Activity: Transcribe, word for word and without additions, each line below from the one containing "## Authentication and credentials" through the one containing "- Turnkey _cannot_", both ends included.

Entries provided:
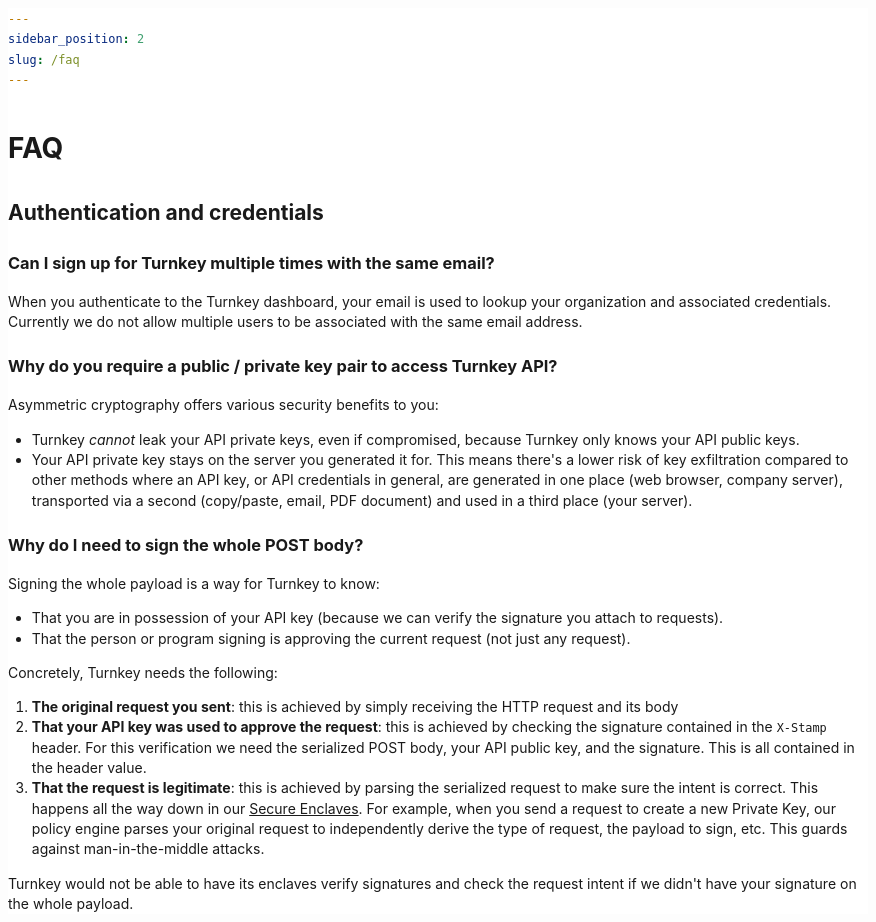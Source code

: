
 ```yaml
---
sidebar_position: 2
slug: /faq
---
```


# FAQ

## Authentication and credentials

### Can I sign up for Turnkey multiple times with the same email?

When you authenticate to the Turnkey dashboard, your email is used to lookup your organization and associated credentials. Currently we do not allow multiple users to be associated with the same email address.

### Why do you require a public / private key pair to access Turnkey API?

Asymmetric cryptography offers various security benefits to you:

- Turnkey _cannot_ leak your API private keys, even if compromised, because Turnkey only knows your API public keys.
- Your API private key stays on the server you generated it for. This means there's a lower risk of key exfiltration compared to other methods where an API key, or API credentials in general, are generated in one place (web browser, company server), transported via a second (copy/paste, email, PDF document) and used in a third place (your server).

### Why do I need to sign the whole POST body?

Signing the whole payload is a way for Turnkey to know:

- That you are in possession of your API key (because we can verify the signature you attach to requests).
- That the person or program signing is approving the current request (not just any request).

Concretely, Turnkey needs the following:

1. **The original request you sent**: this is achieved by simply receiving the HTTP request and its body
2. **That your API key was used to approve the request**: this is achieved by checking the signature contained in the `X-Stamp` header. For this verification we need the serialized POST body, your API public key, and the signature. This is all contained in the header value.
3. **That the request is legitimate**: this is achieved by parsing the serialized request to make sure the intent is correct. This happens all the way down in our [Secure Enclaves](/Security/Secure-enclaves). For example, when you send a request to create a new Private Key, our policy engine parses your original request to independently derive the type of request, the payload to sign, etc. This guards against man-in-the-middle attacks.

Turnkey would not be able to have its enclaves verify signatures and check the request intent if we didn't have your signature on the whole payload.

Exercise output:
## Authentication and credentials

### Can I sign up for Turnkey multiple times with the same email?

When you authenticate to the Turnkey dashboard, your email is used to lookup your organization and associated credentials. Currently we do not allow multiple users to be associated with the same email address.

### Why do you require a public / private key pair to access Turnkey API?

Asymmetric cryptography offers various security benefits to you:

- Turnkey _cannot_ leak your API private keys, even if compromised, because Turnkey only knows your API public keys.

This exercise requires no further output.